The Institute of Public Accountants (IPA) has called for greater accountability from the ATO
in light of the ongoing technology issues that have significantly impacted accountants and
small businesses across Australia.

“The IPA has constantly heard the plea of our members who have suffered ongoing IT
issues with the ATO,” said IPA chief executive officer, Andrew Conway.

“We know that the ATO is doing whatever it can to rectify the failing functionality of its IT
systems but apologies do not undo the pain that it is inflicting.

“While some of our members have called for compensation, we are realistic in our
expectations. However, it should be recognised that accountants and tax agents have worn
the brunt of this issue over many years.

“Whilst clients of tax practitioners are generally not disadvantaged, very little concessions
are granted to the tax practitioners themselves.

“To give context to the significance of this issue, 74 per cent of taxpayers go to a tax agent
to look after their affairs and 95 per cent for businesses. Consequently, our members do the heavy lifting and are reliant on the ATO systems to service their clients.

“While the ATO is pursuing a digital by default strategy, stakeholders need systems available 24/7.
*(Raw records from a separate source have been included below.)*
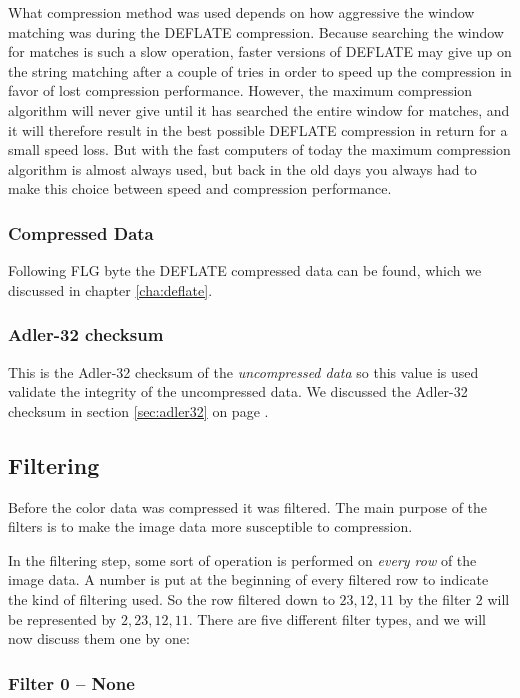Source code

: What compression method was used depends on how aggressive the \lzone
window matching was during the DEFLATE compression. Because searching
the \lzone window for matches is such a slow operation, faster versions
of DEFLATE may give up on the string matching after a couple of tries
in order to speed up the compression in favor of lost compression
performance. However, the maximum compression algorithm will never
give until it has searched the entire window for matches, and it will
therefore result in the best possible DEFLATE compression in return
for a small speed loss. But with the fast computers of today the
maximum compression algorithm is almost always used, but back in the
old days you always had to make this choice between speed and
compression performance.

\subsubsection{Compressed Data}

Following FLG byte the DEFLATE compressed data can be found, which we
discussed in chapter \ref{cha:deflate}.

\subsubsection{Adler-32 checksum}

This is the Adler-32 checksum of the \textit{uncompressed data} so
this value is used validate the integrity of the uncompressed data. We
discussed the Adler-32 checksum in section \ref{sec:adler32} on page
\pageref{sec:adler32}.

\subsection{Filtering}
\label{sec:png-filters}

Before the color data was compressed it was filtered. The main purpose
of the filters is to make the image data more susceptible to
compression.

In the filtering step, some sort of operation is performed on
\textit{every row} of the image data. A number is put at the beginning
of every filtered row to indicate the kind of filtering used. So the
row filtered down to $23,12,11$ by the filter $2$ will be represented
by $2, 23,12,11$. There are five different filter types, and we will
now discuss them one by one:

\subsubsection{Filter 0 -- None}

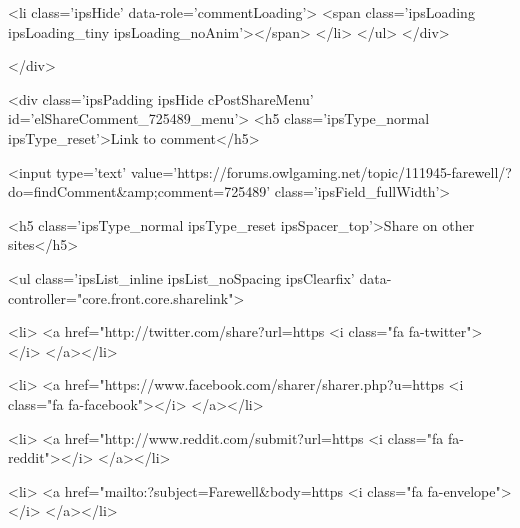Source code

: 						
						
					
					<li class='ipsHide' data-role='commentLoading'>
						<span class='ipsLoading ipsLoading_tiny ipsLoading_noAnim'></span>
					</li>
				</ul>
			</div>
		

		
			

		
	</div>

	

	



<div class='ipsPadding ipsHide cPostShareMenu' id='elShareComment_725489_menu'>
	<h5 class='ipsType_normal ipsType_reset'>Link to comment</h5>
	
		
	
	
	<input type='text' value='https://forums.owlgaming.net/topic/111945-farewell/?do=findComment&amp;comment=725489' class='ipsField_fullWidth'>

	
	<h5 class='ipsType_normal ipsType_reset ipsSpacer_top'>Share on other sites</h5>
	

	<ul class='ipsList_inline ipsList_noSpacing ipsClearfix' data-controller="core.front.core.sharelink">
		
			<li>
<a href="http://twitter.com/share?url=https%
	<i class="fa fa-twitter"></i>
</a></li>
		
			<li>
<a href="https://www.facebook.com/sharer/sharer.php?u=https%
	<i class="fa fa-facebook"></i>
</a></li>
		
			<li>
<a href="http://www.reddit.com/submit?url=https%
	<i class="fa fa-reddit"></i>
</a></li>
		
			<li>
<a href="mailto:?subject=Farewell&body=https%
	<i class="fa fa-envelope"></i>
</a></li>
		
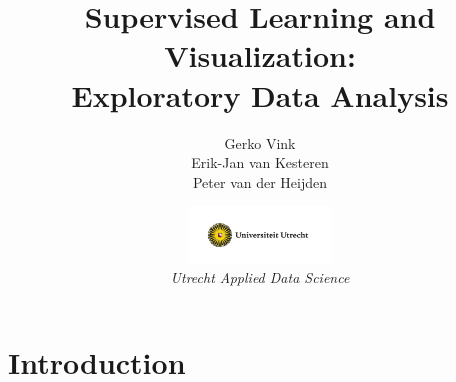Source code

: \documentclass[xcolor=table,aspectratio=169]{beamer}
\title[SLV: EDA]{
	{\LARGE{Supervised Learning and Visualization}:\\\large{Exploratory Data Analysis}}
}
\institute{
	\footnotesize Department of Methodology and Statistics\\
}
\author[Vink | van Kesteren | van der Heijden]{Gerko Vink\\Erik-Jan van Kesteren\\Peter van der Heijden}
\date{\includegraphics[height=1.5cm]{pics/uu-logo.png}\\
	
	\footnotesize{\emph{Utrecht Applied Data Science}}}
\begin{document}
\begin{frame}
\maketitle
\end{frame}


\section{Introduction}\subsection{}
\end{document}
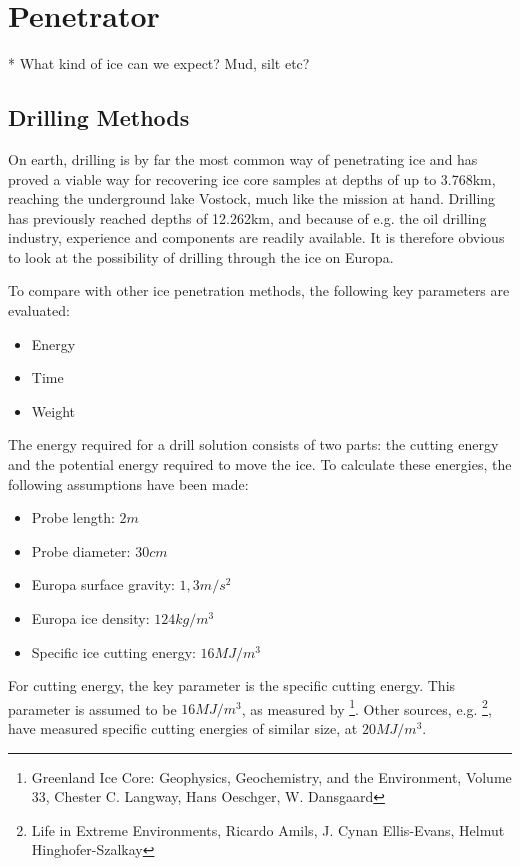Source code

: \chapter{Penetrator}

* What kind of ice can we expect? Mud, silt etc?

\section{Drilling Methods}

On earth, drilling is by far the most common way of penetrating ice and has proved a viable way for recovering ice core samples at depths of up to 3.768km, reaching the underground lake Vostock, much like the mission at hand. Drilling has previously reached depths of 12.262km, and because of e.g. the oil drilling industry, experience and components are readily available. It is therefore obvious to look at the possibility of drilling through the ice on Europa.

To compare with other ice penetration methods, the following key parameters are evaluated:
\begin{itemize}
    \item Energy
	\item Time
	\item Weight
\end{itemize}
The energy required for a drill solution consists of two parts: the cutting energy and the potential energy required to move the ice. To calculate these energies, the following assumptions have been made:
\begin{itemize}
	\item Probe length:   $2m$
	\item Probe diameter:   $30cm$
	\item Europa surface gravity:   $1,3m/s^2$
	\item Europa ice density:   $124kg/m^3$
	\item Specific ice cutting energy:   $16MJ/m^3$
\end{itemize}
For cutting energy, the key parameter is the specific cutting energy. This parameter is assumed to be $16MJ/m^3$, as measured by \footnote{Greenland Ice Core: Geophysics, Geochemistry, and the Environment, Volume 33,  Chester C. Langway, Hans Oeschger, W. Dansgaard}. Other sources, e.g. \footnote{Life in Extreme Environments, Ricardo Amils, J. Cynan Ellis-Evans, Helmut Hinghofer-Szalkay}, have measured specific cutting energies of similar size, at $20MJ/m^3$.


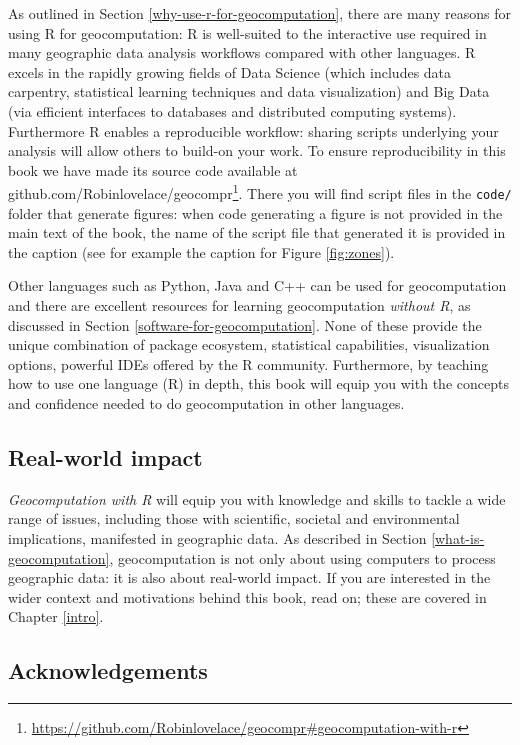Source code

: \documentclass[]{krantz}
\let\rmarkdownfootnote\footnote%
\def\footnote{\protect\rmarkdownfootnote}
\renewcommand{\href}[2]{#2\footnote{\url{#1}}}
\begin{document}
As outlined in Section \ref{why-use-r-for-geocomputation}, there are many reasons for using R for geocomputation:
R is well-suited to the interactive use required in many geographic data analysis workflows compared with other languages.
R excels in the rapidly growing fields of Data Science (which includes data carpentry, statistical learning techniques and data visualization) and Big Data (via efficient interfaces to databases and distributed computing systems).
Furthermore R enables a reproducible workflow: sharing scripts underlying your analysis will allow others to build-on your work.
To ensure reproducibility in this book we have made its source code available at \href{https://github.com/Robinlovelace/geocompr\#geocomputation-with-r}{github.com/Robinlovelace/geocompr}.
There you will find script files in the \texttt{code/} folder that generate figures:
when code generating a figure is not provided in the main text of the book, the name of the script file that generated it is provided in the caption (see for example the caption for Figure \ref{fig:zones}).

Other languages such as Python, Java and C++ can be used for geocomputation and there are excellent resources for learning geocomputation \emph{without R}, as discussed in Section \ref{software-for-geocomputation}.
None of these provide the unique combination of package ecosystem, statistical capabilities, visualization options, powerful IDEs offered by the R community.
Furthermore, by teaching how to use one language (R) in depth, this book will equip you with the concepts and confidence needed to do geocomputation in other languages.

\hypertarget{real-world-impact}{%
\subsection*{Real-world impact}\label{real-world-impact}}

\emph{Geocomputation with R} will equip you with knowledge and skills to tackle a wide range of issues, including those with scientific, societal and environmental implications, manifested in geographic data.
As described in Section \ref{what-is-geocomputation}, geocomputation is not only about using computers to process geographic data:
it is also about real-world impact.
If you are interested in the wider context and motivations behind this book, read on; these are covered in Chapter \ref{intro}.

\hypertarget{acknowledgements}{%
\subsection*{Acknowledgements}\label{acknowledgements}}
\end{document}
“As a result of the ongoing system issues, our members have experienced reputational
damage with their clients along with loss of productivity. These factors play a big part in the status of their mental health and wellbeing.

“When critical systems go down, client appointments get cancelled, support staff lay idle and backlogs start piling up. When there is a major outage, everything grinds to a halt.

“We believe there should be a service commitment from the ATO; an agreement where there are specified and agreed service levels and if those service levels are not met, penalties should apply. This would be akin to arrangements that operate in the commercial world with critical service providers.

“Our members are subjected to key performance benchmarks when it comes to lodgements
so it is not unreasonable to ask that the ATO has its own benchmark to improve
accountability around IT service delivery,” said Mr Conway.